Chancellor Gordon Brown, in his Budget Statement, revealed how the Prime Minister’s vision of a transformed Civil Service outlined in a speech last month is to be put into effect. All central departments are to cut their budgets by 5% by 2008 and this will result in running costs being reduced to 3.7% compared to the 1990s average of 5.7%. Staff cuts of 43,300 posts have already been identified.In securing these efficiency gains there will be a strong emphasis on using normal staff turnover and the Government is examining options for strengthening the current arrangements for civil service staff to be redeployed across administrative boundaries.
Staff savings will be achieved by streamlining back office functions such as IT, finance, human resources and management services. Better channels of communication will also make it possible to cut posts involved in providing transactional services. The Department of Work and Pensions already pay 60% of benefits into the bank accounts of customers and this development underpins plans to cut 40,000 posts. It is planned that 10,000 of these posts will be re-deployed to provide better front line service.

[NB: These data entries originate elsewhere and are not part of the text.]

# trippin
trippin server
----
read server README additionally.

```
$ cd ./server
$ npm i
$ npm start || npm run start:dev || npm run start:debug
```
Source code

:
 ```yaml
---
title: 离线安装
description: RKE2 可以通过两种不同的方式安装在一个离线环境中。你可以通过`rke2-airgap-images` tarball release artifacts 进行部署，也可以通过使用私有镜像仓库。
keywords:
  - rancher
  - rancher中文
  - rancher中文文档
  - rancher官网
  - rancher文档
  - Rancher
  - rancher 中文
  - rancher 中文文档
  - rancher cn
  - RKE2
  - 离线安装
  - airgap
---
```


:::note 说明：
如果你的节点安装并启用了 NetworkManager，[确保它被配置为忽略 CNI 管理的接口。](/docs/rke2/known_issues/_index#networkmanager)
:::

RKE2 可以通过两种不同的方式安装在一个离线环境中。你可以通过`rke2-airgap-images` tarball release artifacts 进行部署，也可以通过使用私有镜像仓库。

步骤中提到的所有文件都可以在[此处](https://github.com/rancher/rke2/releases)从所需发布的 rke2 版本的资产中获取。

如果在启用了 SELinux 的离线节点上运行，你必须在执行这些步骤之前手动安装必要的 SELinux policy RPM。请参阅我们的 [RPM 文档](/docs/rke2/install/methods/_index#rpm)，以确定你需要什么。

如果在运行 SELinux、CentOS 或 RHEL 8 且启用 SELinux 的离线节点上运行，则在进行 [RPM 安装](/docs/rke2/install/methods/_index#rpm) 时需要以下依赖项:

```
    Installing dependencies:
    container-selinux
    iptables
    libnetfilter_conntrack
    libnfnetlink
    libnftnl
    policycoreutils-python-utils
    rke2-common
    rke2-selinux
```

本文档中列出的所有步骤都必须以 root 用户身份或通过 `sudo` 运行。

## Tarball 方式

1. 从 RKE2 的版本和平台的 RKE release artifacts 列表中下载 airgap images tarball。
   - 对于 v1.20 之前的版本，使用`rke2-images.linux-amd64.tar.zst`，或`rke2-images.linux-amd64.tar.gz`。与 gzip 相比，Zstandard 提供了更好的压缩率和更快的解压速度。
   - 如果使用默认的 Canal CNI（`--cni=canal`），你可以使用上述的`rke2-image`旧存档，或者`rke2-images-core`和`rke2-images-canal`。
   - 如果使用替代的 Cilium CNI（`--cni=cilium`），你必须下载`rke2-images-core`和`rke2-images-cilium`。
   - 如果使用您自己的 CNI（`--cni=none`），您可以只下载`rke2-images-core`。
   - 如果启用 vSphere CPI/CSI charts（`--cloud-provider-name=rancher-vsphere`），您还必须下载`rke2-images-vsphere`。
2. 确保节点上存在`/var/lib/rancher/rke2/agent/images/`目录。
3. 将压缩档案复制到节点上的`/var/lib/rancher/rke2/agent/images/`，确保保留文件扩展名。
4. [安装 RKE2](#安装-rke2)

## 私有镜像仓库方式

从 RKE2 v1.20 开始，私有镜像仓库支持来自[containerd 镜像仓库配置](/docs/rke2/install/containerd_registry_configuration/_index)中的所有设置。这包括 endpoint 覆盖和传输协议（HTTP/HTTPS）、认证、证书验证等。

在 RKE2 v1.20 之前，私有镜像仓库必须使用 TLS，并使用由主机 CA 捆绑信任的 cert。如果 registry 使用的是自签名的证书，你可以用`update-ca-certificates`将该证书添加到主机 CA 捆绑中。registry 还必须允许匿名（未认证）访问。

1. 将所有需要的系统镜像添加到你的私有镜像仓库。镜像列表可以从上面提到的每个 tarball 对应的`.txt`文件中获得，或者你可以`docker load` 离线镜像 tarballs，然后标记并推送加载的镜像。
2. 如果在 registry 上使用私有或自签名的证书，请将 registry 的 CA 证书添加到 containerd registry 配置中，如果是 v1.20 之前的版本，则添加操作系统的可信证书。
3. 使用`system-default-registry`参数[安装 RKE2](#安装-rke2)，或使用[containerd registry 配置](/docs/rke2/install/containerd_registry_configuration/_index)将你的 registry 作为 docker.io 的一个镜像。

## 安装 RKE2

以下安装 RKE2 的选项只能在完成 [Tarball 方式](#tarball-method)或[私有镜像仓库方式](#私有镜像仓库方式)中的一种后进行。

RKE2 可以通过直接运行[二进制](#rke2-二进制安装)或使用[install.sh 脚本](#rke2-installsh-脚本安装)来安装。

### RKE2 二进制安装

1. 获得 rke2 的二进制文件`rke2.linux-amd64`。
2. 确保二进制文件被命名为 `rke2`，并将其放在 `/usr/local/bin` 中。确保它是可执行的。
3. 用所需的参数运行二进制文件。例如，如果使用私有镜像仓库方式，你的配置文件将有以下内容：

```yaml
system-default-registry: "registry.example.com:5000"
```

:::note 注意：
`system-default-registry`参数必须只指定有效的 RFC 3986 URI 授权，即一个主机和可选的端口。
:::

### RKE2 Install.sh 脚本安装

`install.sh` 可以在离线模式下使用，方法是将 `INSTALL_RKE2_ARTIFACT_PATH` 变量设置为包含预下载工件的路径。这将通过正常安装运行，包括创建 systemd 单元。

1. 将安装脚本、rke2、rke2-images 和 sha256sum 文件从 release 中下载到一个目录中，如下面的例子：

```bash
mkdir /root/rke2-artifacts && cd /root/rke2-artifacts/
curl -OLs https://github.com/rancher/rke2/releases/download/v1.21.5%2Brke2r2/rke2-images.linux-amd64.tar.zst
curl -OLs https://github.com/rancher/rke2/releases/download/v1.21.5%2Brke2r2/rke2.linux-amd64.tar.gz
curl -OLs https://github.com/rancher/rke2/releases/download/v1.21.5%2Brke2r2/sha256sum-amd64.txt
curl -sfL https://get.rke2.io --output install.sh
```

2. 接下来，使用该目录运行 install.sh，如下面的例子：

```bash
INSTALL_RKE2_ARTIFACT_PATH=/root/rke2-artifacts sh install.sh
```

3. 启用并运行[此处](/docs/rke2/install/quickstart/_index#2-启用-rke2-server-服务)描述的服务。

A new tax department will be formed from a merged Inland Revenue and Customs and Excise. This will allow 3,500 staff to be re-deployed to front line work and a further 10,500 post to be cut. The new department will be structured with a customer focus to provide business with a one stop service.

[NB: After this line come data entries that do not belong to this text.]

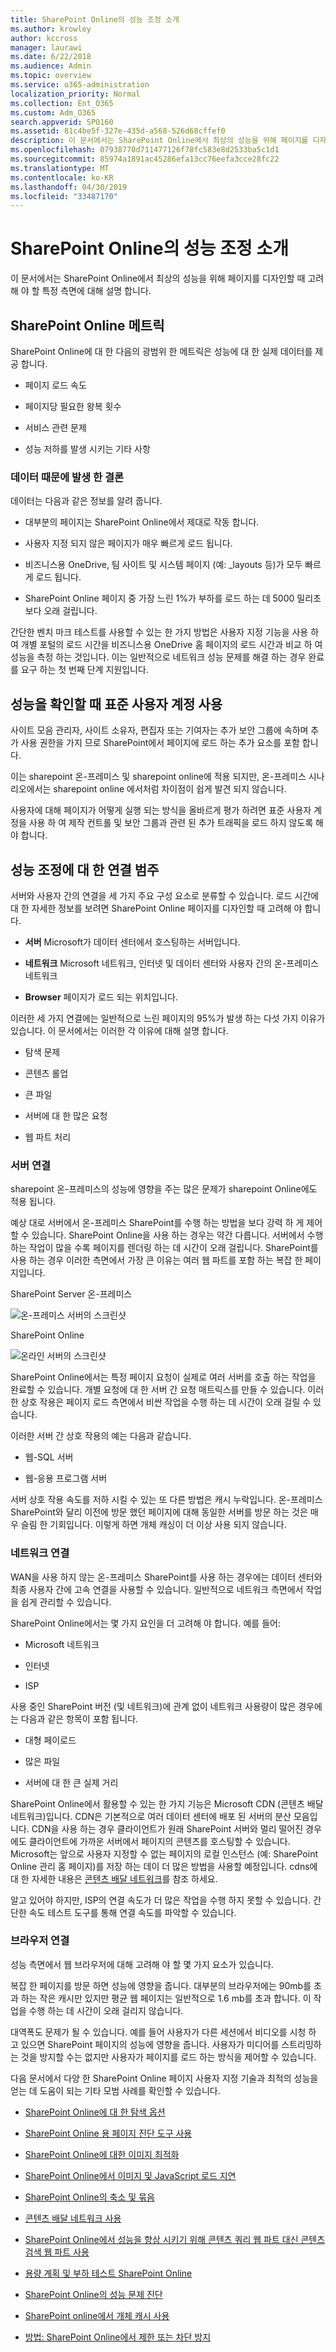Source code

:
 ```yaml
---
title: SharePoint Online의 성능 조정 소개
ms.author: krowley
author: kccross
manager: laurawi
ms.date: 6/22/2018
ms.audience: Admin
ms.topic: overview
ms.service: o365-administration
localization_priority: Normal
ms.collection: Ent_O365
ms.custom: Adm_O365
search.appverid: SPO160
ms.assetid: 81c4be5f-327e-435d-a568-526d68cffef0
description: 이 문서에서는 SharePoint Online에서 최상의 성능을 위해 페이지를 디자인할 때 고려해 야 할 특정 측면에 대해 설명 합니다.
ms.openlocfilehash: 07938770d711477126f78fc583e8d2533ba5c1d1
ms.sourcegitcommit: 85974a1891ac45286efa13cc76eefa3cce28fc22
ms.translationtype: MT
ms.contentlocale: ko-KR
ms.lasthandoff: 04/30/2019
ms.locfileid: "33487170"
---
```

# <a name="introduction-to-performance-tuning-for-sharepoint-online"></a>SharePoint Online의 성능 조정 소개

이 문서에서는 SharePoint Online에서 최상의 성능을 위해 페이지를 디자인할 때 고려해 야 할 특정 측면에 대해 설명 합니다.
     
## <a name="sharepoint-online-metrics"></a>SharePoint Online 메트릭

SharePoint Online에 대 한 다음의 광범위 한 메트릭은 성능에 대 한 실제 데이터를 제공 합니다.
  
- 페이지 로드 속도
    
- 페이지당 필요한 왕복 횟수
    
- 서비스 관련 문제
    
- 성능 저하를 발생 시키는 기타 사항
    
### <a name="conclusions-reached-because-of-the-data"></a>데이터 때문에 발생 한 결론

데이터는 다음과 같은 정보를 알려 줍니다.
  
- 대부분의 페이지는 SharePoint Online에서 제대로 작동 합니다.
    
- 사용자 지정 되지 않은 페이지가 매우 빠르게 로드 됩니다.
    
- 비즈니스용 OneDrive, 팀 사이트 및 시스템 페이지 (예: _layouts 등)가 모두 빠르게 로드 됩니다.
    
- SharePoint Online 페이지 중 가장 느린 1%가 부하를 로드 하는 데 5000 밀리초 보다 오래 걸립니다.
    
간단한 벤치 마크 테스트를 사용할 수 있는 한 가지 방법은 사용자 지정 기능을 사용 하 여 개별 포털의 로드 시간을 비즈니스용 OneDrive 홈 페이지의 로드 시간과 비교 하 여 성능을 측정 하는 것입니다. 이는 일반적으로 네트워크 성능 문제를 해결 하는 경우 완료를 요구 하는 첫 번째 단계 지원입니다.
  
## <a name="use-a-standard-user-account-when-checking-performance"></a>성능을 확인할 때 표준 사용자 계정 사용

사이트 모음 관리자, 사이트 소유자, 편집자 또는 기여자는 추가 보안 그룹에 속하며 추가 사용 권한을 가지 므로 SharePoint에서 페이지에 로드 하는 추가 요소를 포함 합니다.
  
이는 sharepoint 온-프레미스 및 sharepoint online에 적용 되지만, 온-프레미스 시나리오에서는 sharepoint online 에서처럼 차이점이 쉽게 발견 되지 않습니다.
  
사용자에 대해 페이지가 어떻게 실행 되는 방식을 올바르게 평가 하려면 표준 사용자 계정을 사용 하 여 제작 컨트롤 및 보안 그룹과 관련 된 추가 트래픽을 로드 하지 않도록 해야 합니다.
  
## <a name="connection-categories-for-performance-tuning"></a>성능 조정에 대 한 연결 범주

서버와 사용자 간의 연결을 세 가지 주요 구성 요소로 분류할 수 있습니다. 로드 시간에 대 한 자세한 정보를 보려면 SharePoint Online 페이지를 디자인할 때 고려해 야 합니다.
  
- **서버** Microsoft가 데이터 센터에서 호스팅하는 서버입니다.
    
- **네트워크** Microsoft 네트워크, 인터넷 및 데이터 센터와 사용자 간의 온-프레미스 네트워크
    
- **Browser** 페이지가 로드 되는 위치입니다.
    
이러한 세 가지 연결에는 일반적으로 느린 페이지의 95%가 발생 하는 다섯 가지 이유가 있습니다. 이 문서에서는 이러한 각 이유에 대해 설명 합니다.
  
- 탐색 문제
    
- 콘텐츠 롤업
    
- 큰 파일
    
- 서버에 대 한 많은 요청
    
- 웹 파트 처리
    
### <a name="server-connection"></a>서버 연결

sharepoint 온-프레미스의 성능에 영향을 주는 많은 문제가 sharepoint Online에도 적용 됩니다.
  
예상 대로 서버에서 온-프레미스 SharePoint를 수행 하는 방법을 보다 강력 하 게 제어할 수 있습니다. SharePoint Online을 사용 하는 경우는 약간 다릅니다. 서버에서 수행 하는 작업이 많을 수록 페이지를 렌더링 하는 데 시간이 오래 걸립니다. SharePoint를 사용 하는 경우 이러한 측면에서 가장 큰 이유는 여러 웹 파트를 포함 하는 복잡 한 페이지입니다.
  
SharePoint Server 온-프레미스
  
![온-프레미스 서버의 스크린샷](media/a8e9b646-cdff-4131-976a-b5f891da44ac.png)
  
SharePoint Online
  
![온라인 서버의 스크린샷](media/46b27ded-d8a4-4287-b3e0-2603a764b8f8.png)
  
SharePoint Online에서는 특정 페이지 요청이 실제로 여러 서버를 호출 하는 작업을 완료할 수 있습니다. 개별 요청에 대 한 서버 간 요청 매트릭스를 만들 수 있습니다. 이러한 상호 작용은 페이지 로드 측면에서 비싼 작업을 수행 하는 데 시간이 오래 걸릴 수 있습니다.
  
이러한 서버 간 상호 작용의 예는 다음과 같습니다.
  
- 웹-SQL 서버
    
- 웹-응용 프로그램 서버
    
서버 상호 작용 속도를 저하 시킬 수 있는 또 다른 방법은 캐시 누락입니다. 온-프레미스 SharePoint와 달리 이전에 방문 했던 페이지에 대해 동일한 서버를 방문 하는 것은 매우 슬림 한 기회입니다. 이렇게 하면 개체 캐싱이 더 이상 사용 되지 않습니다.
  
### <a name="network-connection"></a>네트워크 연결

WAN을 사용 하지 않는 온-프레미스 SharePoint를 사용 하는 경우에는 데이터 센터와 최종 사용자 간에 고속 연결을 사용할 수 있습니다. 일반적으로 네트워크 측면에서 작업을 쉽게 관리할 수 있습니다.
  
SharePoint Online에서는 몇 가지 요인을 더 고려해 야 합니다. 예를 들어:
  
- Microsoft 네트워크
    
- 인터넷
    
- ISP
    
사용 중인 SharePoint 버전 (및 네트워크)에 관계 없이 네트워크 사용량이 많은 경우에는 다음과 같은 항목이 포함 됩니다.
  
- 대형 페이로드
    
- 많은 파일
    
- 서버에 대 한 큰 실제 거리
    
SharePoint Online에서 활용할 수 있는 한 가지 기능은 Microsoft CDN (콘텐츠 배달 네트워크)입니다. CDN은 기본적으로 여러 데이터 센터에 배포 된 서버의 분산 모음입니다. CDN을 사용 하는 경우 클라이언트가 원래 SharePoint 서버와 멀리 떨어진 경우에도 클라이언트에 가까운 서버에서 페이지의 콘텐츠를 호스팅할 수 있습니다. Microsoft는 앞으로 사용자 지정할 수 없는 페이지의 로컬 인스턴스 (예: SharePoint Online 관리 홈 페이지)를 저장 하는 데이 더 많은 방법을 사용할 예정입니다. cdns에 대 한 자세한 내용은 [콘텐츠 배달 네트워크](https://docs.microsoft.com/en-us/office365/enterprise/content-delivery-networks)를 참조 하세요.
  
알고 있어야 하지만, ISP의 연결 속도가 더 많은 작업을 수행 하지 못할 수 있습니다. 간단한 속도 테스트 도구를 통해 연결 속도를 파악할 수 있습니다.
  
### <a name="browser-connection"></a>브라우저 연결

성능 측면에서 웹 브라우저에 대해 고려해 야 할 몇 가지 요소가 있습니다.
  
복잡 한 페이지를 방문 하면 성능에 영향을 줍니다. 대부분의 브라우저에는 90mb를 초과 하는 작은 캐시만 있지만 평균 웹 페이지는 일반적으로 1.6 mb를 초과 합니다. 이 작업을 수행 하는 데 시간이 오래 걸리지 않습니다.
  
대역폭도 문제가 될 수 있습니다. 예를 들어 사용자가 다른 세션에서 비디오를 시청 하 고 있으면 SharePoint 페이지의 성능에 영향을 줍니다. 사용자가 미디어를 스트리밍하는 것을 방지할 수는 없지만 사용자가 페이지를 로드 하는 방식을 제어할 수 있습니다.
  
다음 문서에서 다양 한 SharePoint Online 페이지 사용자 지정 기술과 최적의 성능을 얻는 데 도움이 되는 기타 모범 사례를 확인할 수 있습니다.
  
- [SharePoint Online에 대 한 탐색 옵션](navigation-options-for-sharepoint-online.md)
    
- [SharePoint Online 용 페이지 진단 도구 사용](page-diagnostics-for-spo.md)
    
- [SharePoint Online에 대한 이미지 최적화](image-optimization-for-sharepoint-online.md)
    
- [SharePoint Online에서 이미지 및 JavaScript 로드 지연](delay-loading-images-and-javascript-in-sharepoint-online.md)
    
- [SharePoint Online의 축소 및 묶음](minification-and-bundling-in-sharepoint-online.md)
    
- [콘텐츠 배달 네트워크 사용](using-content-delivery-networks-with-sharepoint-online.md)
    
- [SharePoint Online에서 성능을 향상 시키기 위해 콘텐츠 쿼리 웹 파트 대신 콘텐츠 검색 웹 파트 사용](using-content-search-web-part-instead-of-content-query-web-part-to-improve-perfo.md)
    
- [용량 계획 및 부하 테스트 SharePoint Online](capacity-planning-and-load-testing-sharepoint-online.md)
    
- [SharePoint Online의 성능 문제 진단](diagnosing-performance-issues-with-sharepoint-online.md)
    
- [SharePoint online에서 개체 캐시 사용](using-the-object-cache-with-sharepoint-online.md)
    
- [방법: SharePoint Online에서 제한 또는 차단 방지](https://msdn.microsoft.com/en-us/library/office/dn889829.aspx)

Overall staffing expenditure will also be cut by re-locating 20,000 staff out of London and the South East following the Chancellor’s acceptance of the recommendations in the Lyons review.
John Oughton, the new Chief Executive of the Office for Government Commerce, has been appointed as the supremo to drive the efficiency programme.

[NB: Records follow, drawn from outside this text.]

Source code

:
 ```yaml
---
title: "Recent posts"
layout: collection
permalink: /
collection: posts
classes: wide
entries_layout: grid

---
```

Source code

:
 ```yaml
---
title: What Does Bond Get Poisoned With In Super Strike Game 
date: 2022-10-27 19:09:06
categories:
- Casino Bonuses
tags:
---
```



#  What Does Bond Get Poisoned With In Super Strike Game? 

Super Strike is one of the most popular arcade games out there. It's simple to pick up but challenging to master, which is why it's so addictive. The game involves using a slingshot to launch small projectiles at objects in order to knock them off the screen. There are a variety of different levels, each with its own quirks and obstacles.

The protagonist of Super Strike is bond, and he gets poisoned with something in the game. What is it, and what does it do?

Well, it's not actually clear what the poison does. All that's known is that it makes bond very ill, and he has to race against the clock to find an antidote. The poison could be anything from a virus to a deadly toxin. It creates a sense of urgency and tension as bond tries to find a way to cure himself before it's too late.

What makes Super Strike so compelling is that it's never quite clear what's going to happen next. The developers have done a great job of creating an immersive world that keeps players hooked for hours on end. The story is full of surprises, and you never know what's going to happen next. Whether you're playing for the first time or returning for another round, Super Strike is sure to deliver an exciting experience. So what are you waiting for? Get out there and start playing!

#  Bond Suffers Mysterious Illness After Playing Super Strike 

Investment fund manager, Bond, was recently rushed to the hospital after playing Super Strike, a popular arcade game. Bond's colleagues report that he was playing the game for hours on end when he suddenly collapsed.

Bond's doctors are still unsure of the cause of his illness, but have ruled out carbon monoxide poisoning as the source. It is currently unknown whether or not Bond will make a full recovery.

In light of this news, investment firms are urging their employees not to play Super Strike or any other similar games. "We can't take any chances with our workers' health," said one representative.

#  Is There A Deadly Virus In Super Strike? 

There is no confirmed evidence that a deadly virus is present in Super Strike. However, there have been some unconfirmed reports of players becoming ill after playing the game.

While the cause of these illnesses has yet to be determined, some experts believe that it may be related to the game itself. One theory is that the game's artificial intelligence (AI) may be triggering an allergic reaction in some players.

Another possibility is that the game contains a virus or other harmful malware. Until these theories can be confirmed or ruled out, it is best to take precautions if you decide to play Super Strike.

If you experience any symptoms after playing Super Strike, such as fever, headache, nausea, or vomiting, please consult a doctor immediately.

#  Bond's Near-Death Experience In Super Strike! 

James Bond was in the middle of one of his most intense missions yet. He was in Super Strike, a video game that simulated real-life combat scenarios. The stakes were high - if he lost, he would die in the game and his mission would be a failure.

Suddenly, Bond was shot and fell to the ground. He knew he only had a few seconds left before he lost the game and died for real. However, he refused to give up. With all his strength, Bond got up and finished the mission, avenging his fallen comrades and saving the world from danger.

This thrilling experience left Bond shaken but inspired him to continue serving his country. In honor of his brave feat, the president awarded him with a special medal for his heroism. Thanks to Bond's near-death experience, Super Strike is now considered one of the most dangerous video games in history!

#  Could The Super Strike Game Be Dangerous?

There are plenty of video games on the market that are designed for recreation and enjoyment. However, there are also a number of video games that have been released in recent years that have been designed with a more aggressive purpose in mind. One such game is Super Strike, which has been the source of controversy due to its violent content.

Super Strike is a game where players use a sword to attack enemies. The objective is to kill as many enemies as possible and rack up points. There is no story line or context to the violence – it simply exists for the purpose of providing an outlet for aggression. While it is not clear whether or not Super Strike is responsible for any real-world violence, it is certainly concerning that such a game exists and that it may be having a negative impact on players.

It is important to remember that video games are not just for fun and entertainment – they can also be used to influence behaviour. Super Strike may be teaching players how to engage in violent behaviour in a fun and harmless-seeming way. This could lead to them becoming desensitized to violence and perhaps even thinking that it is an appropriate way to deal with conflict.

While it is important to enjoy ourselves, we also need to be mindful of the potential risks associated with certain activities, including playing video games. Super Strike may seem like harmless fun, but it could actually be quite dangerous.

Jonathan Baume, general secretary of the top civil servants union said: “The government is proposing a radical restructuring of the civil service. The Chancellor’s announcements today of major job cuts in many departments go considerably further than the plans we were already aware of. No one should underestimate the implications of these cuts for individual civil servants at all grades and their families. We see no justification whatsoever for any compulsory redundancies.”
Mark Serwotka general secretary of the Public and Commercial Services said: “For thousands of hard working staff to hear that they are losing their jobs totally out of the blue without consultation is unacceptable. We are not against a more efficient civil service with more resources going to the frontline, but it is difficult to see how services will improve with such swinging cuts.”